Usage#

To use this framework, you must first install AutoGluon RAG:

git clone https://github.com/autogluon/autogluon-rag
cd autogluon-rag

# Create a Virtual Environment (using Python, or conda if you prefer)
python3 -m virtualenv venv
source venv/bin/activate

#Install the package
pip install -e .

You can now use the package in two ways.

Use AutoGluon-RAG through the command line as agrag:#

AutoGluon-RAG


usage: agrag [-h] --config_file

AutoGluon-RAG - Retrieval-Augmented Generation Pipeline

options:
  -h, --help        show this help message and exit
  --config_file        Path to the configuration file 

Use AutoGluon-RAG through code:#

from agrag.agrag import AutoGluonRAG


def ag_rag():
    agrag = AutoGluonRAG(
        preset_quality="medium_quality", # or path to config file
        web_urls=["https://auto.gluon.ai/stable/index.html"], # List of URLs to use for RAG
        base_urls=["https://auto.gluon.ai/stable/"], # List of base URLs to use when processing web     
                                                     # URLs.

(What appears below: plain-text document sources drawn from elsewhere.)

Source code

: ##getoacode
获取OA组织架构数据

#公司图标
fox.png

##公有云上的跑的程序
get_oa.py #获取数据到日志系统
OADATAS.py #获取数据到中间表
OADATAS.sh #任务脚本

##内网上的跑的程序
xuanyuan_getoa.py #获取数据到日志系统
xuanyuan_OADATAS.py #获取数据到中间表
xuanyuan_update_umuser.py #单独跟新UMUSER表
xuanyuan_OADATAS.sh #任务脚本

Only Web URLs that stem from a base URL 
                                                     # will be processed.
        parse_urls_recursive=True, # Whether to recursively parse all URLs from the provided web url list
        data_dir="s3://autogluon-rag-github-dev/autogluon_docs/" # Directory containing files to use for RAG
    )
    agrag.initialize_rag_pipeline() # Initializes all modules in the RAG pipeline
    agrag.generate_response("What is AutoGluon?") # Generator


if __name__ == "__main__":
    ag_rag()

Configuring Parameters for AutoGluon-RAG:#

Using AutoGluonRAG class#

For a list of configurable parameters that can be passed into the AutoGluonRAG class, refer to the tutorial here.

Using Configuration File#

You can also use a configuration file with AutoGluonRAG. The configuration file contains the specific parameters to use for each module in the RAG pipeline. For an example of a config file, please refer to example_config.yaml in src/agrag/configs/. For specific details about the parameters in each individual module, refer to the README files in each module in src/agrag/modules/.

There is also a shared section in the config file for parameters that do not refer to a specific module. Currently, the parameters in shared are:

pipeline_batch_size: Optional batch size to use for pre-processing stage (Data Processing, Embedding, Vector DB Module). This represents the number of files in each batch. The default value is 20.